企業再生プロフェッショナル (日経ビジネス人文庫)

日本経済新聞出版社



アリックスパートナーズという再生ファンドの方が書いた本。


企業再生の流れを物語風に勉強出来る本。やや深みにかけるところもあるけど企業再生の流れを理解するにはとても良い本。ブックオフでダメ元で100円で買ったがもうけもんだった。

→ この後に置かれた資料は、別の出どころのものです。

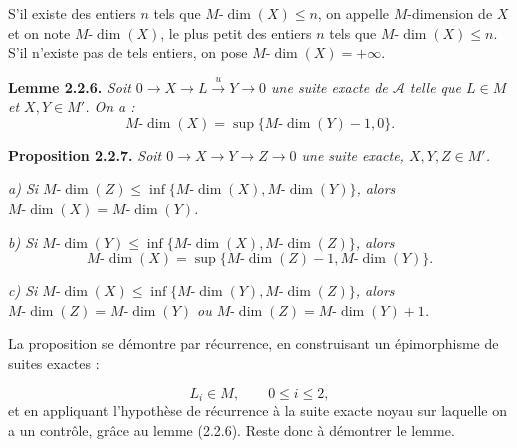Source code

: \clearpage
{}%
\begingroup\small\setlength{\parskip}{0pt}\setlength{\emergencystretch}{1.5em}
\setlength{\abovedisplayskip}{4pt plus 2pt minus 2pt}%
\setlength{\belowdisplayskip}{4pt plus 2pt minus 2pt}%

S'il existe des entiers $n$ tels que $M\text{-}\dim(X)\leq n$, on appelle
$M$-dimension de $X$ et on note $M\text{-}\dim(X)$, le plus petit des
entiers $n$ tels que $M\text{-}\dim(X)\leq n$. S'il n'existe pas de tels
entiers, on pose $M\text{-}\dim(X)=+\infty$.

\medskip\noindent\textbf{Lemme 2.2.6.}\quad
\textit{Soit
$0\longrightarrow X\longrightarrow L\xrightarrow{u}Y\longrightarrow0$
une suite exacte de $\mathcal A$ telle que $L\in M$ et $X,Y\in M'$. On a :}
\[
M\text{-}\dim(X)=\sup\{M\text{-}\dim(Y)-1,0\}.
\]

\medskip\noindent\textbf{Proposition 2.2.7.}\quad
\textit{Soit
$0\longrightarrow X\longrightarrow Y\longrightarrow Z\longrightarrow0$
une suite exacte, $X,Y,Z\in M'$.}

\noindent\textit{a) Si
$M\text{-}\dim(Z)\leq
\inf\{M\text{-}\dim(X),M\text{-}\dim(Y)\}$, alors
$M\text{-}\dim(X)=M\text{-}\dim(Y)$.}

\noindent\textit{b) Si
$M\text{-}\dim(Y)\leq
\inf\{M\text{-}\dim(X),M\text{-}\dim(Z)\}$, alors}
\[
M\text{-}\dim(X)=
\sup\{M\text{-}\dim(Z)-1,M\text{-}\dim(Y)\}.
\]

\noindent\textit{c) Si
$M\text{-}\dim(X)\leq
\inf\{M\text{-}\dim(Y),M\text{-}\dim(Z)\}$, alors
$M\text{-}\dim(Z)=M\text{-}\dim(Y)$ ou
$M\text{-}\dim(Z)=M\text{-}\dim(Y)+1$.}

La proposition se démontre par récurrence, en construisant un épimorphisme
de suites exactes :

\begin{center}
\end{center}
\[
L_i\in M,\qquad 0\leq i\leq2,
\]
et en appliquant l'hypothèse de récurrence à la suite exacte noyau sur
laquelle on a un contrôle, grâce au lemme (2.2.6). Reste donc à démontrer
le lemme.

・ターンアラウンドマネージャーは事業会社とプロフェッショナルの両方のキャリアが必要
・企業再生の三位一体・・・・・財務の再構築、事業の再構築、経営システムの再構築
・再生の対象企業・・・・・予防型、バリューアップ型、再建
・経営不振企業の原因・・・・過剰投資、社歴の長い企業が環境変化についていけず
・経営不振企業の特徴・・・・見栄っ張り症候群(立派なオフィス、高い人件費)、青い鳥症候群(新規事業投資)、ゆでがえる症候群、他人のせい症候群
・現状診断の手法・・・・経営幹部へのヒアリング(拠って立つ立場を理解)、財務はキャッシュフロー重視、競合とのベンチ(どこが悪いかわかりやすい)
・ファンド投資判断時に使うバリュエーション方法にDCF法も使う(EBITDA倍率など複数方法使う)
・工場はフェンス沿いにまわれ・・・・DDするときなど、工場をよく見せようとして在庫などを隠してる可能性
・サプライヤーからの材料、部品の不良を工場で止めても遅い。サプライヤー出荷前で止めるように
・一つ一つの打ち手をコストベネフィット分析
・粉飾の調査手法
1:社内規程に基づくあるべき業務の流れの確認(粉飾の余地がどこにどのくらいあるか)
2:営業、経理、倉庫の担当者および管理者のインタビューによる実際の業務の流れの検証
3:商品の実在性、出荷状況の確認
4:会社の持つカルチャー、人事評価制度の分析(インセンティブ設計)
5:粉飾の入り込む余地の確認
6:見落としがないかについての最終確認

・一般的にまず私的整理を試みて債権者との調整がうまくいかない場合に法的整理をとる。理由は信用が維持しやすく、また短期解決になるため(法的整理は一律に債権がカットされるため)。
・民事再生法と会社更生法の選択は、経営者の扱いと削減対象の債権をどこまでにするかで決める
・民事再生法の場合は、経営者留任・無担保一般債権のカットだけなど(債権カットの範囲が浅い)。
・会社更生法の場合は、担保権もフリーズされる

本書で紹介されている再建計画の例
上場廃止、法的整理
①銀行による債権一部放棄とリスケ
②一般債権者の債権一部カット
③子会社売却
④生産体制の見直し
⑤人員削減と販管費の削減
⑥経営責任の明確化(社長退任)
⑦株主責任の明確化(社長保有株、上場廃止前に出資していたファンドの50%保有株償却)
by km_g | 2013-08-15 15:53 |

グロービス・キャピタル・パートナーズのHPより。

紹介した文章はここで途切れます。